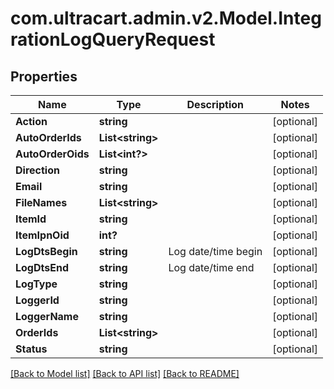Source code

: # com.ultracart.admin.v2.Model.IntegrationLogQueryRequest
## Properties

Name | Type | Description | Notes
------------ | ------------- | ------------- | -------------
**Action** | **string** |  | [optional] 
**AutoOrderIds** | **List&lt;string&gt;** |  | [optional] 
**AutoOrderOids** | **List&lt;int?&gt;** |  | [optional] 
**Direction** | **string** |  | [optional] 
**Email** | **string** |  | [optional] 
**FileNames** | **List&lt;string&gt;** |  | [optional] 
**ItemId** | **string** |  | [optional] 
**ItemIpnOid** | **int?** |  | [optional] 
**LogDtsBegin** | **string** | Log date/time begin | [optional] 
**LogDtsEnd** | **string** | Log date/time end | [optional] 
**LogType** | **string** |  | [optional] 
**LoggerId** | **string** |  | [optional] 
**LoggerName** | **string** |  | [optional] 
**OrderIds** | **List&lt;string&gt;** |  | [optional] 
**Status** | **string** |  | [optional] 


[[Back to Model list]](../README.md#documentation-for-models) [[Back to API list]](../README.md#documentation-for-api-endpoints) [[Back to README]](../README.md)


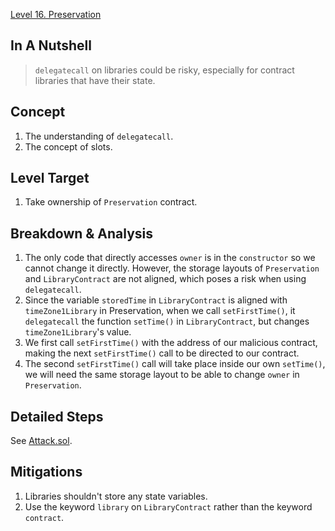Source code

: [Level 16. Preservation](https://ethernaut.openzeppelin.com/level/16)

## In A Nutshell

> `delegatecall` on libraries could be risky, especially for contract libraries that have their state.

## Concept

1. The understanding of `delegatecall`.
2. The concept of slots.

## Level Target

1. Take ownership of `Preservation` contract.

## Breakdown & Analysis

1. The only code that directly accesses `owner` is in the `constructor` so we cannot change it directly. However, the storage layouts of `Preservation` and `LibraryContract` are not aligned, which poses a risk when using `delegatecall`.
2. Since the variable `storedTime` in `LibraryContract` is aligned with `timeZone1Library` in Preservation, when we call `setFirstTime()`, it `delegatecall` the function `setTime()` in `LibraryContract`, but changes `timeZone1Library`'s value.
3. We first call `setFirstTime()` with the address of our malicious contract, making the next `setFirstTime()` call to be directed to our contract.
4. The second `setFirstTime()` call will take place inside our own `setTime()`, we will need the same storage layout to be able to change `owner` in `Preservation`.

## Detailed Steps

See [Attack.sol](https://github.com/timou0911/Ethernaut-Writeup/blob/main/16.%20Preservation%20%E2%98%85%E2%98%85%E2%98%85%E2%98%85%E2%98%86/Attack.sol).

## Mitigations

1. Libraries shouldn't store any state variables.
2. Use the keyword `library` on `LibraryContract` rather than the keyword `contract`.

----------------

YOUR INSTRUCTIONS
Return every record exactly, leaving out the pictures.

YOUR SOLUTION
Source code

: # com.ultracart.admin.v2.Model.IntegrationLogQueryRequest
## Properties

Name | Type | Description | Notes
------------ | ------------- | ------------- | -------------
**Action** | **string** |  | [optional] 
**AutoOrderIds** | **List&lt;string&gt;** |  | [optional] 
**AutoOrderOids** | **List&lt;int?&gt;** |  | [optional] 
**Direction** | **string** |  | [optional] 
**Email** | **string** |  | [optional] 
**FileNames** | **List&lt;string&gt;** |  | [optional] 
**ItemId** | **string** |  | [optional] 
**ItemIpnOid** | **int?** |  | [optional] 
**LogDtsBegin** | **string** | Log date/time begin | [optional] 
**LogDtsEnd** | **string** | Log date/time end | [optional] 
**LogType** | **string** |  | [optional] 
**LoggerId** | **string** |  | [optional] 
**LoggerName** | **string** |  | [optional] 
**OrderIds** | **List&lt;string&gt;** |  | [optional] 
**Status** | **string** |  | [optional] 


[[Back to Model list]](../README.md#documentation-for-models) [[Back to API list]](../README.md#documentation-for-api-endpoints) [[Back to README]](../README.md)


Source code

: [Level 16. Preservation](https://ethernaut.openzeppelin.com/level/16)

## In A Nutshell

> `delegatecall` on libraries could be risky, especially for contract libraries that have their state.

## Concept

1. The understanding of `delegatecall`.
2. The concept of slots.

## Level Target

1. Take ownership of `Preservation` contract.

## Breakdown & Analysis

1. The only code that directly accesses `owner` is in the `constructor` so we cannot change it directly. However, the storage layouts of `Preservation` and `LibraryContract` are not aligned, which poses a risk when using `delegatecall`.
2. Since the variable `storedTime` in `LibraryContract` is aligned with `timeZone1Library` in Preservation, when we call `setFirstTime()`, it `delegatecall` the function `setTime()` in `LibraryContract`, but changes `timeZone1Library`'s value.
3. We first call `setFirstTime()` with the address of our malicious contract, making the next `setFirstTime()` call to be directed to our contract.
4. The second `setFirstTime()` call will take place inside our own `setTime()`, we will need the same storage layout to be able to change `owner` in `Preservation`.

## Detailed Steps

See [Attack.sol](https://github.com/timou0911/Ethernaut-Writeup/blob/main/16.%20Preservation%20%E2%98%85%E2%98%85%E2%98%85%E2%98%85%E2%98%86/Attack.sol).

## Mitigations

1. Libraries shouldn't store any state variables.
2. Use the keyword `library` on `LibraryContract` rather than the keyword `contract`.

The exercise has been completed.